__Task statement__
Beginning at the top of the data below, restate every line word for word until the line containing "Legend: ' 3'" has been included, and omit the pictures.

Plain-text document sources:

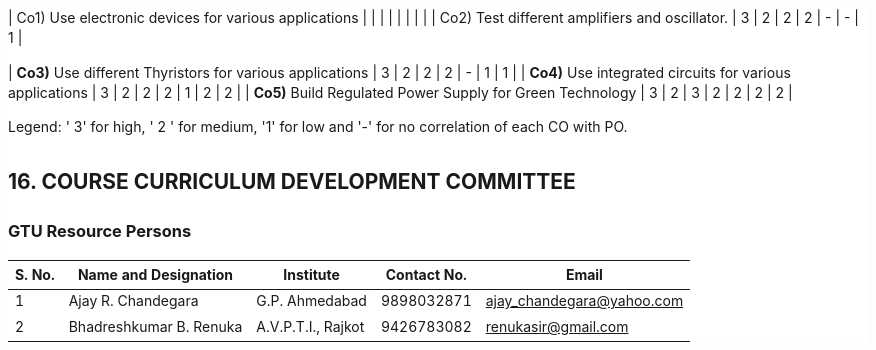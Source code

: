 | Co1)        Use  electronic devices  for various  applications |                                                               |                                                               |                                                               |                                                               |                                                                             |                                                               |                                                               |
| Co2)        Test   different amplifiers  and oscillator.       | 3                                                             | 2                                                             | 2                                                             | 2                                                             | -                                                                           | -                                                             | 1                                                             |

| **Co3)** Use different Thyristors for various applications | 3 | 2 | 2 | 2 | - | 1 | 1 |
| **Co4)** Use integrated circuits for various applications | 3 | 2 | 2 | 2 | 1 | 2 | 2 |
| **Co5)** Build Regulated Power Supply for Green Technology | 3 | 2 | 3 | 2 | 2 | 2 | 2 |

Legend: ' 3' for high,  ' 2 ' for medium, '1' for low and '-' for no correlation  of each  CO  with PO.

## 16. COURSE CURRICULUM DEVELOPMENT COMMITTEE

### GTU Resource Persons

|   S.  No. | Name and  Designation      | Institute           |   Contact  No. | Email                      |
|-----------|----------------------------|---------------------|----------------|----------------------------|
|         1 | Ajay R. Chandegara        | G.P. Ahmedabad     | 9898032871 | <ajay_chandegara@yahoo.com> |
|         2 | Bhadreshkumar B. Renuka | A.V.P.T.I., Rajkot | 9426783082 | <renukasir@gmail.com>      |

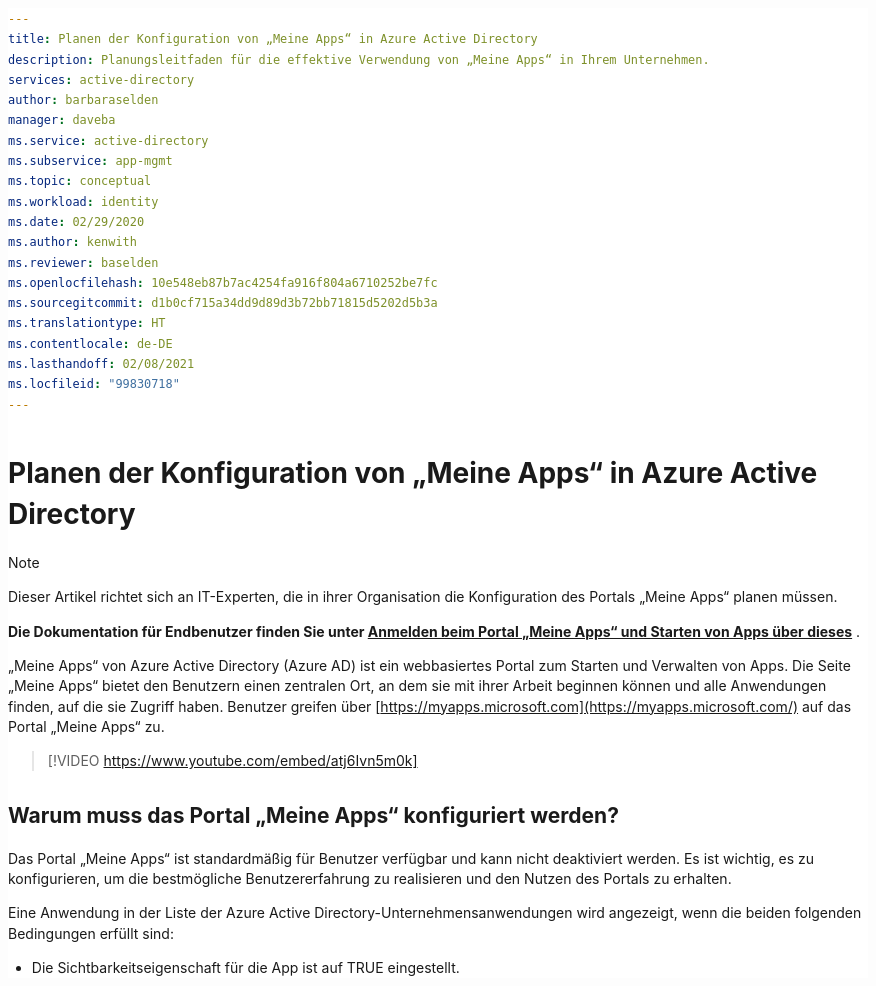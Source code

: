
 ```yaml
---
title: Planen der Konfiguration von „Meine Apps“ in Azure Active Directory
description: Planungsleitfaden für die effektive Verwendung von „Meine Apps“ in Ihrem Unternehmen.
services: active-directory
author: barbaraselden
manager: daveba
ms.service: active-directory
ms.subservice: app-mgmt
ms.topic: conceptual
ms.workload: identity
ms.date: 02/29/2020
ms.author: kenwith
ms.reviewer: baselden
ms.openlocfilehash: 10e548eb87b7ac4254fa916f804a6710252be7fc
ms.sourcegitcommit: d1b0cf715a34dd9d89d3b72bb71815d5202d5b3a
ms.translationtype: HT
ms.contentlocale: de-DE
ms.lasthandoff: 02/08/2021
ms.locfileid: "99830718"
---
```

# <a name="plan-azure-active-directory-my-apps-configuration"></a>Planen der Konfiguration von „Meine Apps“ in Azure Active Directory

> [!NOTE]
> Dieser Artikel richtet sich an IT-Experten, die in ihrer Organisation die Konfiguration des Portals „Meine Apps“ planen müssen. 
>
> **Die Dokumentation für Endbenutzer finden Sie unter [Anmelden beim Portal „Meine Apps“ und Starten von Apps über dieses](../user-help/my-apps-portal-end-user-access.md)** .

„Meine Apps“ von Azure Active Directory (Azure AD) ist ein webbasiertes Portal zum Starten und Verwalten von Apps. Die Seite „Meine Apps“ bietet den Benutzern einen zentralen Ort, an dem sie mit ihrer Arbeit beginnen können und alle Anwendungen finden, auf die sie Zugriff haben. Benutzer greifen über [https://myapps.microsoft.com](https://myapps.microsoft.com/) auf das Portal „Meine Apps“ zu.

> [!VIDEO https://www.youtube.com/embed/atj6Ivn5m0k]

## <a name="why-configure-my-apps"></a>Warum muss das Portal „Meine Apps“ konfiguriert werden?

Das Portal „Meine Apps“ ist standardmäßig für Benutzer verfügbar und kann nicht deaktiviert werden. Es ist wichtig, es zu konfigurieren, um die bestmögliche Benutzererfahrung zu realisieren und den Nutzen des Portals zu erhalten. 

Eine Anwendung in der Liste der Azure Active Directory-Unternehmensanwendungen wird angezeigt, wenn die beiden folgenden Bedingungen erfüllt sind:

* Die Sichtbarkeitseigenschaft für die App ist auf TRUE eingestellt. 
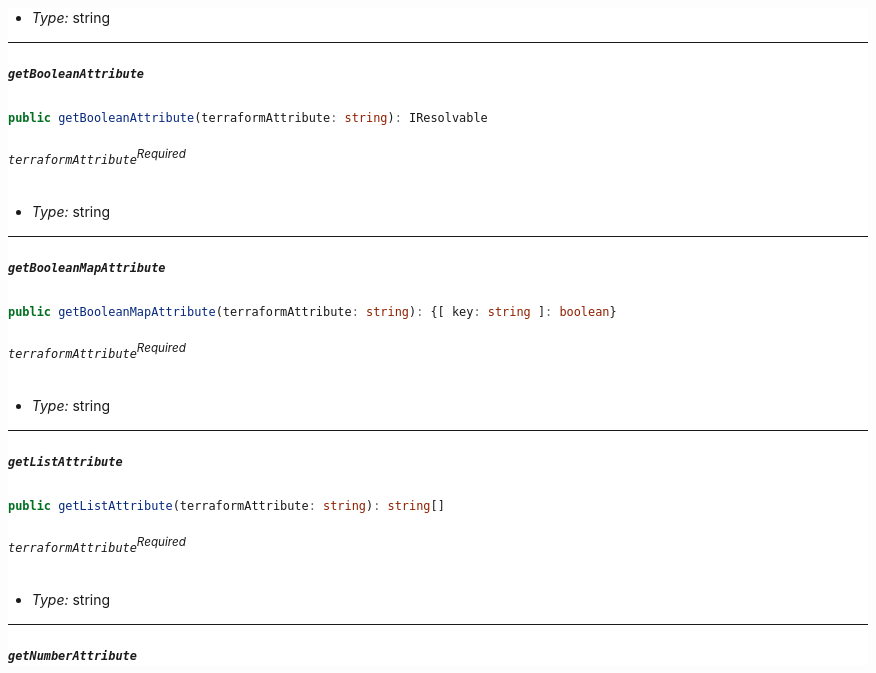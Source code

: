 - *Type:* string

---

##### `getBooleanAttribute` <a name="getBooleanAttribute" id="@cdktf/provider-mongodbatlas.streamProcessor.StreamProcessor.getBooleanAttribute"></a>

```typescript
public getBooleanAttribute(terraformAttribute: string): IResolvable
```

###### `terraformAttribute`<sup>Required</sup> <a name="terraformAttribute" id="@cdktf/provider-mongodbatlas.streamProcessor.StreamProcessor.getBooleanAttribute.parameter.terraformAttribute"></a>

- *Type:* string

---

##### `getBooleanMapAttribute` <a name="getBooleanMapAttribute" id="@cdktf/provider-mongodbatlas.streamProcessor.StreamProcessor.getBooleanMapAttribute"></a>

```typescript
public getBooleanMapAttribute(terraformAttribute: string): {[ key: string ]: boolean}
```

###### `terraformAttribute`<sup>Required</sup> <a name="terraformAttribute" id="@cdktf/provider-mongodbatlas.streamProcessor.StreamProcessor.getBooleanMapAttribute.parameter.terraformAttribute"></a>

- *Type:* string

---

##### `getListAttribute` <a name="getListAttribute" id="@cdktf/provider-mongodbatlas.streamProcessor.StreamProcessor.getListAttribute"></a>

```typescript
public getListAttribute(terraformAttribute: string): string[]
```

###### `terraformAttribute`<sup>Required</sup> <a name="terraformAttribute" id="@cdktf/provider-mongodbatlas.streamProcessor.StreamProcessor.getListAttribute.parameter.terraformAttribute"></a>

- *Type:* string

---

##### `getNumberAttribute` <a name="getNumberAttribute" id="@cdktf/provider-mongodbatlas.streamProcessor.StreamProcessor.getNumberAttribute"></a>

__Solution__
Source code

: | Co1)        Use  electronic devices  for various  applications |                                                               |                                                               |                                                               |                                                               |                                                                             |                                                               |                                                               |
| Co2)        Test   different amplifiers  and oscillator.       | 3                                                             | 2                                                             | 2                                                             | 2                                                             | -                                                                           | -                                                             | 1                                                             |

| **Co3)** Use different Thyristors for various applications | 3 | 2 | 2 | 2 | - | 1 | 1 |
| **Co4)** Use integrated circuits for various applications | 3 | 2 | 2 | 2 | 1 | 2 | 2 |
| **Co5)** Build Regulated Power Supply for Green Technology | 3 | 2 | 3 | 2 | 2 | 2 | 2 |

Legend: ' 3' for high,  ' 2 ' for medium, '1' for low and '-' for no correlation  of each  CO  with PO.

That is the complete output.